Prompt >> Restate the entries below exactly. Images are not part of the copy.

[Saved entries]
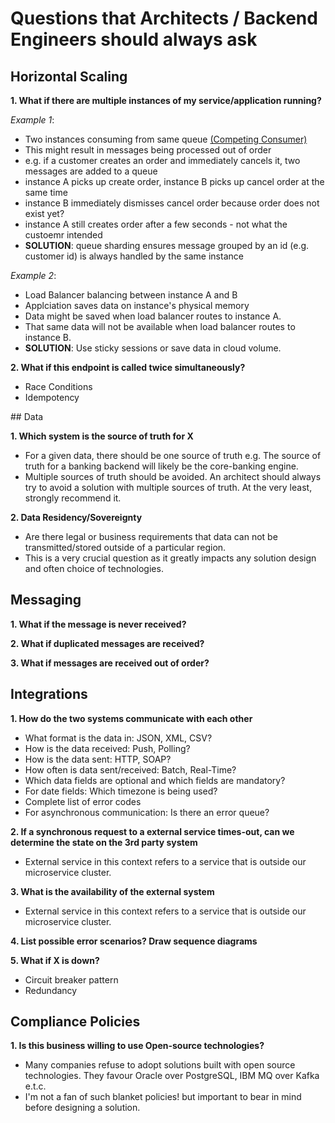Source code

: # Questions that Architects / Backend Engineers should always ask

## Horizontal Scaling

**1. What if there are multiple instances of my service/application running?**

_Example 1_:

- Two instances consuming from same queue [(Competing Consumer)](https://docs.microsoft.com/en-us/azure/architecture/patterns/competing-consumers)
- This might result in messages being processed out of order
- e.g. if a customer creates an order and immediately cancels it, two messages are added to a queue
- instance A picks up create order, instance B picks up cancel order at the same time
- instance B immediately dismisses cancel order because order does not exist yet?
- instance A still creates order after a few seconds - not what the custoemr intended
- **SOLUTION**: queue sharding ensures message grouped by an id (e.g. customer id) is always handled by the same instance

_Example 2_:

- Load Balancer balancing between instance A and B
- Applciation saves data on instance's physical memory
- Data might be saved when load balancer routes to instance A.
- That same data will not be available when load balancer routes to instance B.
- **SOLUTION**: Use sticky sessions or save data in cloud volume.

**2. What if this endpoint is called twice simultaneously?**

- Race Conditions
- Idempotency

## Data

**1.  Which system is the source of truth for X** 

- For a given data, there should be one source of truth e.g. The source of truth for a banking backend will likely be the core-banking engine.
- Multiple sources of truth should be avoided. An architect should always try to avoid a solution with multiple sources of truth. At the very least, strongly recommend it.

**2. Data Residency/Sovereignty**

- Are there legal or business requirements that data can not be transmitted/stored outside of a particular region.
- This is a very crucial question as it greatly impacts any solution design and often choice of technologies.

## Messaging

**1. What if the message is never received?**

**2. What if duplicated messages are received?**

**3. What if messages are received out of order?**

## Integrations

**1. How do the two systems communicate with each other**

- What format is the data in: JSON, XML, CSV?
- How is the data received: Push, Polling?
- How is the data sent: HTTP, SOAP?
- How often is data sent/received: Batch, Real-Time?
- Which data fields are optional and which fields are mandatory?
- For date fields: Which timezone is being used?
- Complete list of error codes
- For asynchronous communication: Is there an error queue?

**2. If a synchronous request to a external service times-out, can we determine the state on the 3rd party system**

- External service in this context refers to a service that is outside our microservice cluster.

**3. What is the availability of the external system**

- External service in this context refers to a service that is outside our microservice cluster.

**4. List possible error scenarios? Draw sequence diagrams**

**5. What if X is down?**

- Circuit breaker pattern
- Redundancy

## Compliance Policies

**1. Is this business willing to use Open-source technologies?**

- Many companies refuse to adopt solutions built with open source technologies. They favour Oracle over PostgreSQL, IBM MQ over Kafka e.t.c. 
- I'm not a fan of such blanket policies! but important to bear in mind before designing a solution.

Solution to this exercise >>
Source code

: # Questions that Architects / Backend Engineers should always ask

## Horizontal Scaling

**1. What if there are multiple instances of my service/application running?**

_Example 1_:

- Two instances consuming from same queue [(Competing Consumer)](https://docs.microsoft.com/en-us/azure/architecture/patterns/competing-consumers)
- This might result in messages being processed out of order
- e.g. if a customer creates an order and immediately cancels it, two messages are added to a queue
- instance A picks up create order, instance B picks up cancel order at the same time
- instance B immediately dismisses cancel order because order does not exist yet?
- instance A still creates order after a few seconds - not what the custoemr intended
- **SOLUTION**: queue sharding ensures message grouped by an id (e.g. customer id) is always handled by the same instance

_Example 2_:

- Load Balancer balancing between instance A and B
- Applciation saves data on instance's physical memory
- Data might be saved when load balancer routes to instance A.
- That same data will not be available when load balancer routes to instance B.
- **SOLUTION**: Use sticky sessions or save data in cloud volume.

**2. What if this endpoint is called twice simultaneously?**

- Race Conditions
- Idempotency

## Data

**1.  Which system is the source of truth for X** 

- For a given data, there should be one source of truth e.g. The source of truth for a banking backend will likely be the core-banking engine.
- Multiple sources of truth should be avoided. An architect should always try to avoid a solution with multiple sources of truth. At the very least, strongly recommend it.

**2. Data Residency/Sovereignty**

- Are there legal or business requirements that data can not be transmitted/stored outside of a particular region.
- This is a very crucial question as it greatly impacts any solution design and often choice of technologies.

## Messaging

**1. What if the message is never received?**

**2. What if duplicated messages are received?**

**3. What if messages are received out of order?**

## Integrations

**1. How do the two systems communicate with each other**

- What format is the data in: JSON, XML, CSV?
- How is the data received: Push, Polling?
- How is the data sent: HTTP, SOAP?
- How often is data sent/received: Batch, Real-Time?
- Which data fields are optional and which fields are mandatory?
- For date fields: Which timezone is being used?
- Complete list of error codes
- For asynchronous communication: Is there an error queue?

**2. If a synchronous request to a external service times-out, can we determine the state on the 3rd party system**

- External service in this context refers to a service that is outside our microservice cluster.

**3. What is the availability of the external system**

- External service in this context refers to a service that is outside our microservice cluster.

**4. List possible error scenarios? Draw sequence diagrams**

**5. What if X is down?**

- Circuit breaker pattern
- Redundancy

## Compliance Policies

**1. Is this business willing to use Open-source technologies?**

- Many companies refuse to adopt solutions built with open source technologies. They favour Oracle over PostgreSQL, IBM MQ over Kafka e.t.c. 
- I'm not a fan of such blanket policies! but important to bear in mind before designing a solution.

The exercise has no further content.